Pharmacological treatment of depression in people with a primary brain tumour

The issue

People with brain tumours may experience epilepsy, memory problems, and fatigue. Depression is also common, and doctors might choose to treat this with antidepressants, since antidepressants are thought to be effective in other patients. However, antidepressants could be less effective, or could cause more side effects, in people with a primary brain tumour.

The aim of the review

We researched whether any drugs have been proven to be effective, and whether they cause significant side effects when prescribed to treat depression in people with primary brain tumours.

Main findings

We searched the medical journal literature to find high-quality studies comparing the effectiveness of any one drug treatment for depression in people with a brain tumour against another treatment.
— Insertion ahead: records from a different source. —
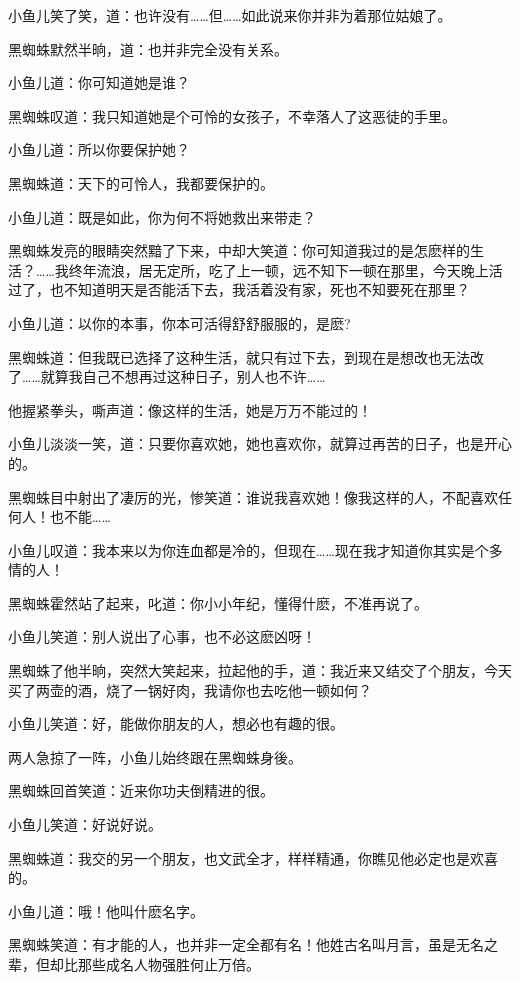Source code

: \documentclass[12pt,oneside]{book}
\begin{document}
小鱼儿笑了笑，道：也许没有\ldots\ldots 但\ldots\ldots 如此说来你并非为着那位姑娘了。

黑蜘蛛默然半晌，道：也并非完全没有关系。

小鱼儿道：你可知道她是谁？

黑蜘蛛叹道：我只知道她是个可怜的女孩子，不幸落人了这恶徒的手里。

小鱼儿道：所以你要保护她？

黑蜘蛛道：天下的可怜人，我都要保护的。

小鱼儿道：既是如此，你为何不将她救出来带走？

黑蜘蛛发亮的眼睛突然黯了下来，中却大笑道：你可知道我过的是怎麽样的生活？\ldots\ldots 我终年流浪，居无定所，吃了上一顿，远不知下一顿在那里，今天晚上活过了，也不知道明天是否能活下去，我活着没有家，死也不知要死在那里？

小鱼儿道：以你的本事，你本可活得舒舒服服的，是麽?

黑蜘蛛道：但我既已选择了这种生活，就只有过下去，到现在是想改也无法改了\ldots\ldots 就算我自己不想再过这种日子，别人也不许\ldots\ldots{}

他握紧拳头，嘶声道：像这样的生活，她是万万不能过的！

小鱼儿淡淡一笑，道：只要你喜欢她，她也喜欢你，就算过再苦的日子，也是开心的。

黑蜘蛛目中射出了凄厉的光，惨笑道：谁说我喜欢她！像我这样的人，不配喜欢任何人！也不能\ldots\ldots{}

小鱼儿叹道：我本来以为你连血都是冷的，但现在\ldots\ldots 现在我才知道你其实是个多情的人！

黑蜘蛛霍然站了起来，叱道：你小小年纪，懂得什麽，不准再说了。

小鱼儿笑道：别人说出了心事，也不必这麽凶呀！

黑蜘蛛了他半晌，突然大笑起来，拉起他的手，道：我近来又结交了个朋友，今天买了两壶的酒，烧了一锅好肉，我请你也去吃他一顿如何？

小鱼儿笑道：好，能做你朋友的人，想必也有趣的很。

两人急掠了一阵，小鱼儿始终跟在黑蜘蛛身後。

黑蜘蛛回首笑道：近来你功夫倒精进的很。

小鱼儿笑道：好说好说。

黑蜘蛛道：我交的另一个朋友，也文武全才，样样精通，你瞧见他必定也是欢喜的。

小鱼儿道：哦！他叫什麽名字。

黑蜘蛛笑道：有才能的人，也并非一定全都有名！他姓古名叫月言，虽是无名之辈，但却比那些成名人物强胜何止万倍。
\end{document}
Despite a thorough search, we could not find any studies and so cannot determine whether any drug is of benefit.

What are the conclusions?

We conclude that it is important to research whether drugs can treat depression safely and effectively in people with primary brain tumours.

Quality of evidence

No studies were eligible for this review.

Authors' conclusions: 

We identified no high-quality studies that investigated the value of pharmacological treatment of depression in people with a primary brain tumour. RCTs and detailed prospective studies are required to inform the effective pharmacological treatment of this common and important complication of brain tumours. Since the last version of this review none of the related new literature has provided additional information to change these conclusions.

Read the full abstract...
Background: 

This is the second updated version of the Cochrane Review published in Issue 3, 2010 and first updated in Issue 5, 2013.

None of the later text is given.